### INFORMATION SHOWN:
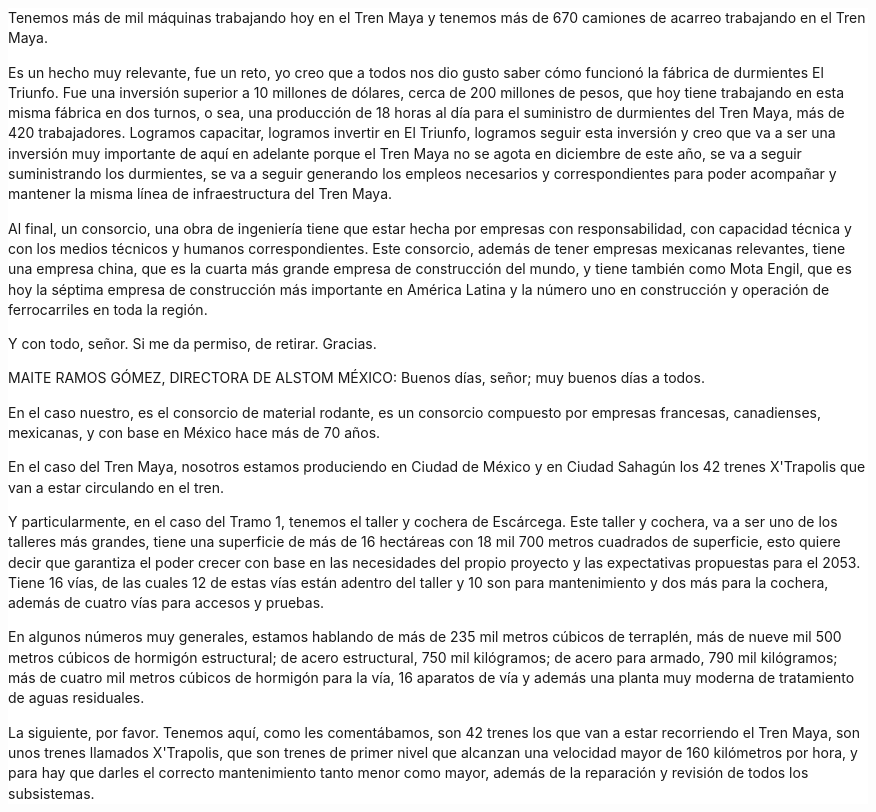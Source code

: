 Tenemos más de mil máquinas trabajando hoy en el Tren Maya y tenemos más de
670 camiones de acarreo trabajando en el Tren Maya.

Es un hecho muy relevante, fue un reto, yo creo que a todos nos dio gusto
saber cómo funcionó la fábrica de durmientes El Triunfo. Fue una inversión
superior a 10 millones de dólares, cerca de 200 millones de pesos, que hoy
tiene trabajando en esta misma fábrica en dos turnos, o sea, una producción de
18 horas al día para el suministro de durmientes del Tren Maya, más de 420
trabajadores. Logramos capacitar, logramos invertir en El Triunfo, logramos
seguir esta inversión y creo que va a ser una inversión muy importante de aquí
en adelante porque el Tren Maya no se agota en diciembre de este año, se va a
seguir suministrando los durmientes, se va a seguir generando los empleos
necesarios y correspondientes para poder acompañar y mantener la misma línea
de infraestructura del Tren Maya.

Al final, un consorcio, una obra de ingeniería tiene que estar hecha por
empresas con responsabilidad, con capacidad técnica y con los medios técnicos
y humanos correspondientes. Este consorcio, además de tener empresas mexicanas
relevantes, tiene una empresa china, que es la cuarta más grande empresa de
construcción del mundo, y tiene también como Mota Engil, que es hoy la séptima
empresa de construcción más importante en América Latina y la número uno en
construcción y operación de ferrocarriles en toda la región.

Y con todo, señor. Si me da permiso, de retirar. Gracias.

MAITE RAMOS GÓMEZ, DIRECTORA DE ALSTOM MÉXICO: Buenos días, señor; muy buenos
días a todos.

En el caso nuestro, es el consorcio de material rodante, es un consorcio
compuesto por empresas francesas, canadienses, mexicanas, y con base en México
hace más de 70 años.

En el caso del Tren Maya, nosotros estamos produciendo en Ciudad de México y
en Ciudad Sahagún los 42 trenes X'Trapolis que van a estar circulando en el
tren.

Y particularmente, en el caso del Tramo 1, tenemos el taller y cochera de
Escárcega. Este taller y cochera, va a ser uno de los talleres más grandes,
tiene una superficie de más de 16 hectáreas con 18 mil 700 metros cuadrados de
superficie, esto quiere decir que garantiza el poder crecer con base en las
necesidades del propio proyecto y las expectativas propuestas para el 2053.
Tiene 16 vías, de las cuales 12 de estas vías están adentro del taller y 10
son para mantenimiento y dos más para la cochera, además de cuatro vías para
accesos y pruebas.

En algunos números muy generales, estamos hablando de más de 235 mil metros
cúbicos de terraplén, más de nueve mil 500 metros cúbicos de hormigón
estructural; de acero estructural, 750 mil kilógramos; de acero para armado,
790 mil kilógramos; más de cuatro mil metros cúbicos de hormigón para la vía,
16 aparatos de vía y además una planta muy moderna de tratamiento de aguas
residuales.

La siguiente, por favor. Tenemos aquí, como les comentábamos, son 42 trenes
los que van a estar recorriendo el Tren Maya, son unos trenes llamados
X'Trapolis, que son trenes de primer nivel que alcanzan una velocidad mayor de
160 kilómetros por hora, y para hay que darles el correcto mantenimiento tanto
menor como mayor, además de la reparación y revisión de todos los subsistemas.
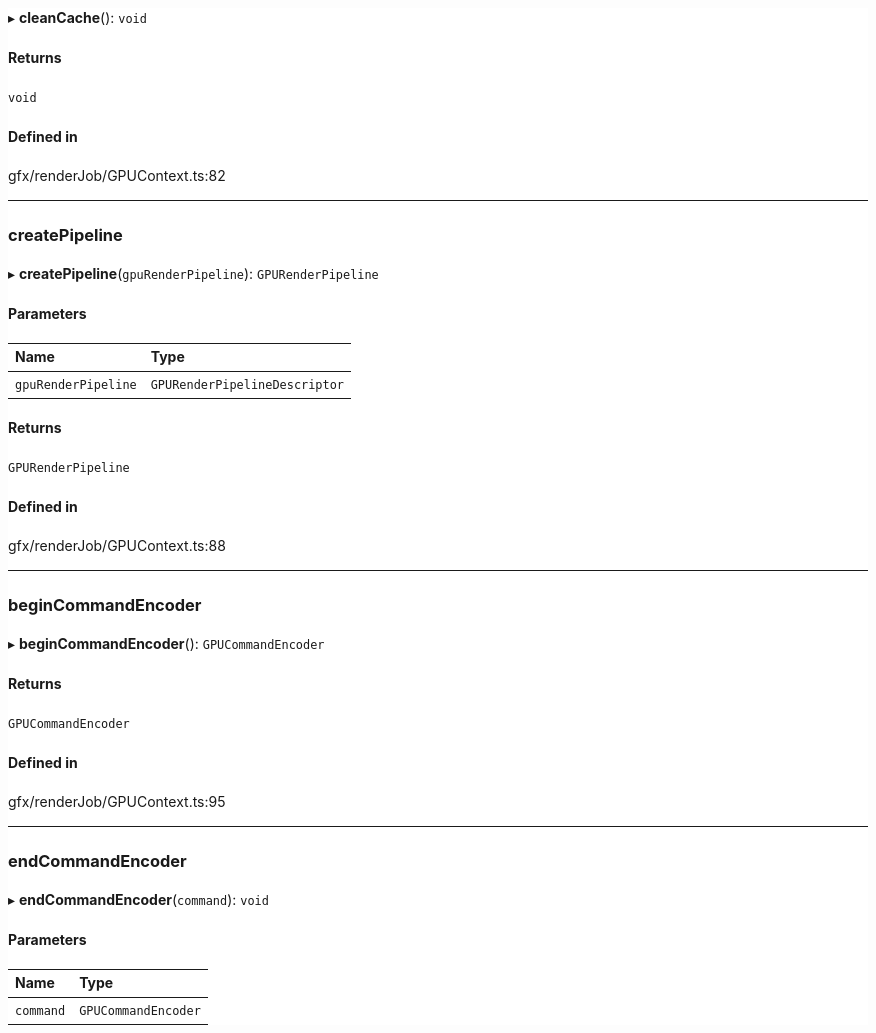 ▸ **cleanCache**(): `void`

#### Returns

`void`

#### Defined in

gfx/renderJob/GPUContext.ts:82

___

### createPipeline

▸ **createPipeline**(`gpuRenderPipeline`): `GPURenderPipeline`

#### Parameters

| Name | Type |
| :------ | :------ |
| `gpuRenderPipeline` | `GPURenderPipelineDescriptor` |

#### Returns

`GPURenderPipeline`

#### Defined in

gfx/renderJob/GPUContext.ts:88

___

### beginCommandEncoder

▸ **beginCommandEncoder**(): `GPUCommandEncoder`

#### Returns

`GPUCommandEncoder`

#### Defined in

gfx/renderJob/GPUContext.ts:95

___

### endCommandEncoder

▸ **endCommandEncoder**(`command`): `void`

#### Parameters

| Name | Type |
| :------ | :------ |
| `command` | `GPUCommandEncoder` |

### THE PROBLEM:
Which lines of the data hold the string "construcción"? Return each of them.

### YOUR RESPONSE:
construcción del mundo, y tiene también como Mota Engil, que es hoy la séptima
empresa de construcción más importante en América Latina y la número uno en
construcción y operación de ferrocarriles en toda la región.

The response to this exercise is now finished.